Since implementing this "Internal Open Source" strategy, we've seen tangible improvements in several key areas:
- Faster Setup & Standardization: The days of complex, project-specific setup guides are over.
pnpm installis all it takes to pull in the organization's entire standard toolkit, including linters, formatters, build scripts, and core utility packages. This instant standardization eliminates "configuration drift" and ensures every project starts on a firm, consistent foundation. - Seamless Onboarding & Reduced Cognitive Load: New hires no longer have to navigate a maze of disparate coding styles and technology choices across different teams. They learn our way once, and that fundamental knowledge and toolset apply everywhere, from the smallest microservice to the largest front-end application. This dramatically shortens time-to-first-commit and allows developers to focus on business logic rather than boilerplate.
- Higher Quality Through Centralized Improvement: When a developer on Team A finds a bug in a core utility function or discovers an edge case in the shared ESLint configuration, their fix isn't isolated to their team. Bugs fixed in our tooling are instantly fixed for everyone across all projects that depend on that shared package. This collective accountability and centralized maintenance create a powerful feedback loop, driving overall code quality up exponentially faster than in siloed environments.

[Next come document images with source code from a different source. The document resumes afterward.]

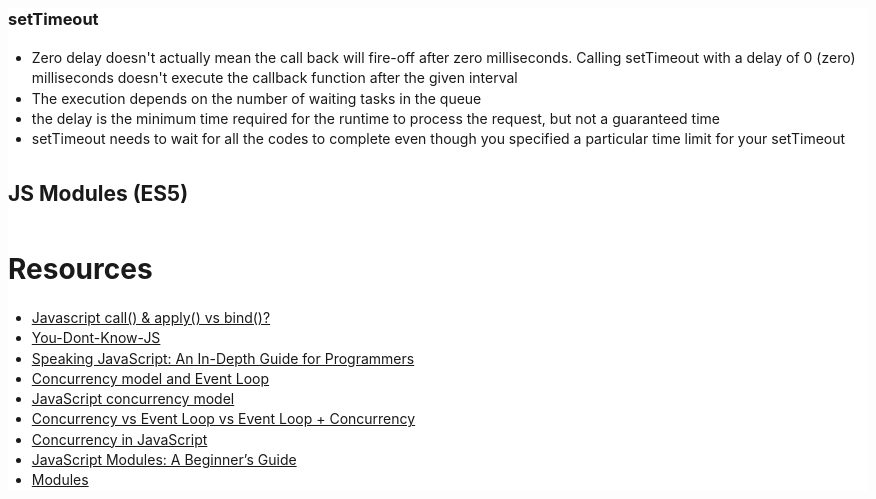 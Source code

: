 ### setTimeout
- Zero delay doesn't actually mean the call back will fire-off after zero milliseconds. Calling setTimeout with a delay of 0 (zero) milliseconds doesn't execute the callback function after the given interval
- The execution depends on the number of waiting tasks in the queue
- the delay is the minimum time required for the runtime to process the request, but not a guaranteed time
- setTimeout needs to wait for all the codes to complete even though you specified a particular time limit for your setTimeout

## JS Modules (ES5)



# Resources
- [Javascript call() & apply() vs bind()?](https://stackoverflow.com/questions/15455009/javascript-call-apply-vs-bind)
- [You-Dont-Know-JS](https://github.com/getify/You-Dont-Know-JS)
- [Speaking JavaScript: An In-Depth Guide for Programmers](https://www.amazon.com/Speaking-JavaScript-Depth-Guide-Programmers/dp/1449365035/ref=cm_cr_arp_d_product_top?ie=UTF8)
- [Concurrency model and Event Loop](https://developer.mozilla.org/en-US/docs/Web/JavaScript/EventLoop)
- [JavaScript concurrency model](https://medium.com/@ktachyon/javascript-concurrency-model-dc98dacab527)
- [Concurrency vs Event Loop vs Event Loop + Concurrency](https://medium.com/@tigranbs/concurrency-vs-event-loop-vs-event-loop-concurrency-eb542ad4067b)
- [Concurrency in JavaScript](https://gist.github.com/montanaflynn/cb349fd109b561c35d6c8500471cdb39)
- [JavaScript Modules: A Beginner’s Guide](https://medium.freecodecamp.org/javascript-modules-a-beginner-s-guide-783f7d7a5fcc)
- [Modules](https://eloquentjavascript.net/10_modules.html)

- Enabling Advanced Best Practices: By providing high-quality, pre-vetted tools (like a standardized logging library or a secure authentication wrapper), we make it easier for developers to follow best practices than to invent their own insecure or non-performant solutions. The "paved road" becomes the path of least resistance.
Conclusion
For any Tech Leads, Engineering Managers, or Principal Engineers reading this: Look critically at your utils folder. Examine your .eslintrc, your CI/CD configuration files, and your boilerplate setup instructions. If you see the same core logic, the same regex for input validation, or the same custom lint rule copied and pasted across three or more distinct repositories, you have not just a problem, but a magnificent opportunity to build an internal tool. Abstracting that shared logic into a well-maintained, versioned package is the first step toward transforming chaos into consistency. Your future self, and the countless hours of mental energy and maintenance burden you will save your team, will unequivocally thank you.